Paraná teve reedição local da Avestruz Master
Dos cerca de 40 mil investidores da Avestruz Master, aproximadamente 30 mil eram goianos, embora as promessas de rendimento atraíssem também moradores de outras unidades federativas, como Tocantins, Mato Grosso, Distrito Federal, Minas Gerais, Bahia, Ceará e Pernambuco.
No Paraná, o negócio foi replicado por outro empresário, o ex-deputado federal e ex-presidente da Federação Paranaense de Futebol (FPF), Onaireves Moura, por meio da Top Avestruz.
A empresa foi aberta em 2004 no nome de um homem que trabalhava como zelador do estádio Pinheirão, segundo reportagem da Folha de S.Paulo da época. No fim daquele ano, a empresa também entrou na mira da CVM, que a proibiu de vender títulos ou contratos de investimento coletivo lastreados em avestruzes e com garantia de recompra.
A empresa recorreu e obteve uma liminar, que acabou sendo cassada em fevereiro de 2005. Em abril, o promotor de Justiça Alberto Camiña, do Ministério Público de São Paulo (MP-SP) entrou com uma ação civil pública pedindo o fechamento da Top Avestruz, que mantinha uma sede em território paulista. O pedido foi atendido pela Justiça.

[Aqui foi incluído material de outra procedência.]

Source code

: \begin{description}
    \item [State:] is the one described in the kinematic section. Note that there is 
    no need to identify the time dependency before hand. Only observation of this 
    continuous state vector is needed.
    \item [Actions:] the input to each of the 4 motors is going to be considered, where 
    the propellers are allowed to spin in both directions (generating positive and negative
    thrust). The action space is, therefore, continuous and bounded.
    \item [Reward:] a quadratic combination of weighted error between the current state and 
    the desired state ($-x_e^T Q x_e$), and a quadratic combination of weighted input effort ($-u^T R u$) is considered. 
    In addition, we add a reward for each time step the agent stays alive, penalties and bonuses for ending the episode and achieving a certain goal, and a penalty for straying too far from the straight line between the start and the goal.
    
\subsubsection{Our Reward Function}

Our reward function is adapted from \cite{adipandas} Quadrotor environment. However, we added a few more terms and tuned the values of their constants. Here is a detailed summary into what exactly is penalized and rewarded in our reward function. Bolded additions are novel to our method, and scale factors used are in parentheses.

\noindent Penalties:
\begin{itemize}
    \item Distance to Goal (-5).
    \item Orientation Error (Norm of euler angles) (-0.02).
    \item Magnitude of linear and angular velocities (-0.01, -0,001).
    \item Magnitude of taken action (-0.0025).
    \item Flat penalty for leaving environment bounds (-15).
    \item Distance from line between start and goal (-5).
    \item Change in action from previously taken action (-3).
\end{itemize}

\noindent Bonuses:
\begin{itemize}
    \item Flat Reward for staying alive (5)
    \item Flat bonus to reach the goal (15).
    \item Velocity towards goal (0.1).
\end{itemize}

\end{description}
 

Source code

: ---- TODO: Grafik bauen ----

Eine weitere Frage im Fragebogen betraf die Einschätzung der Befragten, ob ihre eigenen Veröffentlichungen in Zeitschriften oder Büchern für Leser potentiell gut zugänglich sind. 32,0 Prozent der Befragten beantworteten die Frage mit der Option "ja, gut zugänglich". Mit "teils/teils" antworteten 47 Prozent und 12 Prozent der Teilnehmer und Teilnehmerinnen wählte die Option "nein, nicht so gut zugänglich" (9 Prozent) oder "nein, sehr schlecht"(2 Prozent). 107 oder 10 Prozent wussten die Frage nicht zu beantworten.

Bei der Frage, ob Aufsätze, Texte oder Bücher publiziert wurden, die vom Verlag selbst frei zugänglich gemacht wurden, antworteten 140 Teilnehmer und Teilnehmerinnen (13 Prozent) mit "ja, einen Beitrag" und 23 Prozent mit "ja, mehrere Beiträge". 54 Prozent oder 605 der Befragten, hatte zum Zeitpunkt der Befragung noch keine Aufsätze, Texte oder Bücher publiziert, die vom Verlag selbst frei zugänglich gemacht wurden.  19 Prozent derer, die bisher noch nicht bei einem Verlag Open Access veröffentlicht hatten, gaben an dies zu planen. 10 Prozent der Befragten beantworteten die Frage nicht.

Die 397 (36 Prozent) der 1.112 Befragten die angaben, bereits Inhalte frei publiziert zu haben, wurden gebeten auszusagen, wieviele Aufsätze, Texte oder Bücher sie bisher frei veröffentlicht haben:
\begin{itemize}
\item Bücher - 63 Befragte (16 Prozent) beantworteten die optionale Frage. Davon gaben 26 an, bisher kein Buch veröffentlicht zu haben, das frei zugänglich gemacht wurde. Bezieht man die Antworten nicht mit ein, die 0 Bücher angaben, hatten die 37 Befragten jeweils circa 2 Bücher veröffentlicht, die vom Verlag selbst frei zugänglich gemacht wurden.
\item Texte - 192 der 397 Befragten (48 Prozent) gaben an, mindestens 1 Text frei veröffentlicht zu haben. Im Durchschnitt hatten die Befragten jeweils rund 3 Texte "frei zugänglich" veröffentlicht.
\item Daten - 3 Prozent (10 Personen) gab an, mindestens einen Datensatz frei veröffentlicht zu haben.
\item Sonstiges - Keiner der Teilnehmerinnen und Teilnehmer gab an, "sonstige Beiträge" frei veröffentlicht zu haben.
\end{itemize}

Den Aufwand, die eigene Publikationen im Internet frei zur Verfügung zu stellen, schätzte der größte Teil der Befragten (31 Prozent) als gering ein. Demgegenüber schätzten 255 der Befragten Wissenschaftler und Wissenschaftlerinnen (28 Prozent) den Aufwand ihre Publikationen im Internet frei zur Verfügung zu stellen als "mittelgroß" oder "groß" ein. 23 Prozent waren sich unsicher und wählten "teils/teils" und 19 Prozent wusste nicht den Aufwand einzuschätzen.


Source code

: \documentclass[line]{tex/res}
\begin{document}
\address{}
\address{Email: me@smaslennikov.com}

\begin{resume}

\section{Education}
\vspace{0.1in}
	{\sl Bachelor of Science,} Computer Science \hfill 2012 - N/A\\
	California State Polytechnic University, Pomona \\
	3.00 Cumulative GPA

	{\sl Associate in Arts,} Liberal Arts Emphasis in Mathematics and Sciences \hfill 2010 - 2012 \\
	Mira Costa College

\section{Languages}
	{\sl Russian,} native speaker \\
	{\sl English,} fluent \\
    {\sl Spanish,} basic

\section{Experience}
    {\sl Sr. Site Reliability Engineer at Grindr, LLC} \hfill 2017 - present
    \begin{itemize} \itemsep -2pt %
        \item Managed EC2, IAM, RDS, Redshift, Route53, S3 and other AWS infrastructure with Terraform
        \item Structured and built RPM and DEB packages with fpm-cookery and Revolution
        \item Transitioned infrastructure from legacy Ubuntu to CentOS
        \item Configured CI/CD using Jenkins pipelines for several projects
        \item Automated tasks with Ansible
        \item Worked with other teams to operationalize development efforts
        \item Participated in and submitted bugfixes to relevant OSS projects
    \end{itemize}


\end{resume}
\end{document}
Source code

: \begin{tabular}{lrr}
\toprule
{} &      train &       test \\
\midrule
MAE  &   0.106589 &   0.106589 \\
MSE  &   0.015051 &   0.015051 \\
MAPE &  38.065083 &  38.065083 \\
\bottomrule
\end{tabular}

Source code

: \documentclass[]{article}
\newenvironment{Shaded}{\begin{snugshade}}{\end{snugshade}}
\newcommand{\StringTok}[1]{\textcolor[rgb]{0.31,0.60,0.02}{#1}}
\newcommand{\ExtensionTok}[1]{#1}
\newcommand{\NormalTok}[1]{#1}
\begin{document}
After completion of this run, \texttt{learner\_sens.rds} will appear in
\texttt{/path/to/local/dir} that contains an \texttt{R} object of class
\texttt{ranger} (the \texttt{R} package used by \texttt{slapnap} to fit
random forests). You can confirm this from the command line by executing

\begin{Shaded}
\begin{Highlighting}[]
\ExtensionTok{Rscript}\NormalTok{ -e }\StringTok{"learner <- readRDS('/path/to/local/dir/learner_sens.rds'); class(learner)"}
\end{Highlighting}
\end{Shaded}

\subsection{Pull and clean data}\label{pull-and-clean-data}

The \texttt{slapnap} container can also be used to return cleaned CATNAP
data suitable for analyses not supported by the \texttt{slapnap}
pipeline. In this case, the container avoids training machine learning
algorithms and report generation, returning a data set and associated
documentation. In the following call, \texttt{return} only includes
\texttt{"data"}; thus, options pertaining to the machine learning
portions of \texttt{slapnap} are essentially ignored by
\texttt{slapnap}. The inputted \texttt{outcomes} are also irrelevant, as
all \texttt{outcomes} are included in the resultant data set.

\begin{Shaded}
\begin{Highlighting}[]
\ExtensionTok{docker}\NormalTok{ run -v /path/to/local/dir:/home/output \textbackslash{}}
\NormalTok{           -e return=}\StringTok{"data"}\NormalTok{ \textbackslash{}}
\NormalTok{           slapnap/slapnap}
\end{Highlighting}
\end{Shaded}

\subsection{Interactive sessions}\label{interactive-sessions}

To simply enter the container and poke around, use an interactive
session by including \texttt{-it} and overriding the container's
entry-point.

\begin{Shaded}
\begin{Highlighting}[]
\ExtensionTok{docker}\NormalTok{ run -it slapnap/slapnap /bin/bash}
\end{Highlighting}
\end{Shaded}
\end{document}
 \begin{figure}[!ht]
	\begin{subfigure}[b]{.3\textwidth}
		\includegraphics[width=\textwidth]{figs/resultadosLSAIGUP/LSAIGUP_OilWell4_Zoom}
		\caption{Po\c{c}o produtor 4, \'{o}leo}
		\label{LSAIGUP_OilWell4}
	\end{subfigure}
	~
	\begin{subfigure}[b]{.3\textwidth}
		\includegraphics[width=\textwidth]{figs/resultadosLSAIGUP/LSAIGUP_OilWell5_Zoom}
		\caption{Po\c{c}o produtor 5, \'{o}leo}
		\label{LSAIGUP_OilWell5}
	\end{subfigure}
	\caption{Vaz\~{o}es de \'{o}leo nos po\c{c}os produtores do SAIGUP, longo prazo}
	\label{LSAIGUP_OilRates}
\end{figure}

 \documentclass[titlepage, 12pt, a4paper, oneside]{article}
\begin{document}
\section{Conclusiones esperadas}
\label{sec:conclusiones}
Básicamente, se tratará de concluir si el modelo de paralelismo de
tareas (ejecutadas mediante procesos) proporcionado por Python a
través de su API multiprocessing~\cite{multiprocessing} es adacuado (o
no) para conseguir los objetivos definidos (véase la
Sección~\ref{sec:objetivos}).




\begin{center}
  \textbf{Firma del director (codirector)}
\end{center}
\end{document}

Conforme reportagem da Gazeta do Povo da época, a empresa oferecia rendimento de 100% em contratos de compra e hospedagem das aves pelo período de um ano. Ao final do prazo, eram oferecidas ao investidor três opções: a venda das aves para a empresa por um valor pré-fixado – o dobro do investido –, o resgate das aves ou a renovação da hospedagem por mais um ano.
A lucratividade seria possível, segundo a empresa, porque com os animais adultos, a Top venderia carne, plumas, couro e bico dos filhotes no mercado.
No filhote paranaense da Avestruz Master, cerca de 200 investidores acabaram no prejuízo.